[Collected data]
========

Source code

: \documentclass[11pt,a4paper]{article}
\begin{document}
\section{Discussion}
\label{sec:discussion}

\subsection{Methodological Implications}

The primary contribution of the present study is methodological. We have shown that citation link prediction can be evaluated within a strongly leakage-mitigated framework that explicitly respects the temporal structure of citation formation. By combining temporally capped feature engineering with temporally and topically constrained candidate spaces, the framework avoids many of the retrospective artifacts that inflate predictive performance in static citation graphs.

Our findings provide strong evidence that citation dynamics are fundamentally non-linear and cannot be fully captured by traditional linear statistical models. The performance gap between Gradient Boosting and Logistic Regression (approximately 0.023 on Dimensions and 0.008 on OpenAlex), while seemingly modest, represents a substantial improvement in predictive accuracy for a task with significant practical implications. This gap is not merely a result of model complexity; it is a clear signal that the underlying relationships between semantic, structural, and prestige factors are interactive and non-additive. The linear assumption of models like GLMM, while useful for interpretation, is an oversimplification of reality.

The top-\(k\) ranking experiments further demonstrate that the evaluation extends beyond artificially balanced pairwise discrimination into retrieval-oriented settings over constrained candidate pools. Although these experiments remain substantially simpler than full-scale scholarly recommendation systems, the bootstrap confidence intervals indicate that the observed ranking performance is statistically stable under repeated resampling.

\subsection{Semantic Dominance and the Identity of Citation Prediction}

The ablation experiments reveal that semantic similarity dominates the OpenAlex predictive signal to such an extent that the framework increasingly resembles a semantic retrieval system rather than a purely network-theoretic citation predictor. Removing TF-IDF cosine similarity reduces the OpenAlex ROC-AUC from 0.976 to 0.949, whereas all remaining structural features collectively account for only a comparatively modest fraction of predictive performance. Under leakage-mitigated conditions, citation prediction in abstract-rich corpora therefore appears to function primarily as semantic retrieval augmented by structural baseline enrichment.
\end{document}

========

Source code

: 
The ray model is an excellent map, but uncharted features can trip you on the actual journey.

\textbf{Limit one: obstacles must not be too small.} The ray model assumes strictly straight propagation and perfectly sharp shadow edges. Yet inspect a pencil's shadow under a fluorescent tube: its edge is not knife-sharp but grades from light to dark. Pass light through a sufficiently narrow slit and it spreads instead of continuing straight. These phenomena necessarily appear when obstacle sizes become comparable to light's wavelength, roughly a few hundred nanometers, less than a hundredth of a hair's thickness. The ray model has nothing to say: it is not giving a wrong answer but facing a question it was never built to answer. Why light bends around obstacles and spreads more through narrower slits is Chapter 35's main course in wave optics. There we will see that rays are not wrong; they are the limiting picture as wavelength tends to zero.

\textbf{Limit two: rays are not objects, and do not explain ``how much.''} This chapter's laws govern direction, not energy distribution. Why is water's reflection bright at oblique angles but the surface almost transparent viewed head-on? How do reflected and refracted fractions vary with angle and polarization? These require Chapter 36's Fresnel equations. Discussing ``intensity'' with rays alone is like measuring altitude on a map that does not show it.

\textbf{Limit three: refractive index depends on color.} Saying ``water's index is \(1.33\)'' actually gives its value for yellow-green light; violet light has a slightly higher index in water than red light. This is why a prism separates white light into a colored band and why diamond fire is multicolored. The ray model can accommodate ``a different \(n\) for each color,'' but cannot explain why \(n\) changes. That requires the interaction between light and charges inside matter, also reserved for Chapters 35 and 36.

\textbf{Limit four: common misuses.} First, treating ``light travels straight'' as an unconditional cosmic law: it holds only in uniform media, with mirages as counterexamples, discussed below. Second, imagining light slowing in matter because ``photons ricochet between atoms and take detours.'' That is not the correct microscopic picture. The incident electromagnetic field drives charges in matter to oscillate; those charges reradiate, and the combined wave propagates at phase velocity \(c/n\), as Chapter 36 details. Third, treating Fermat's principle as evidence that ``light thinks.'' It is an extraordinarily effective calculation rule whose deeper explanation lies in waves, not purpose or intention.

========

> **Aim of the task**
Search the data and copy each line containing "features".

> **Solution to this task**
The ablation experiments reveal that semantic similarity dominates the OpenAlex predictive signal to such an extent that the framework increasingly resembles a semantic retrieval system rather than a purely network-theoretic citation predictor. Removing TF-IDF cosine similarity reduces the OpenAlex ROC-AUC from 0.976 to 0.949, whereas all remaining structural features collectively account for only a comparatively modest fraction of predictive performance. Under leakage-mitigated conditions, citation prediction in abstract-rich corpora therefore appears to function primarily as semantic retrieval augmented by structural baseline enrichment.
The ray model is an excellent map, but uncharted features can trip you on the actual journey.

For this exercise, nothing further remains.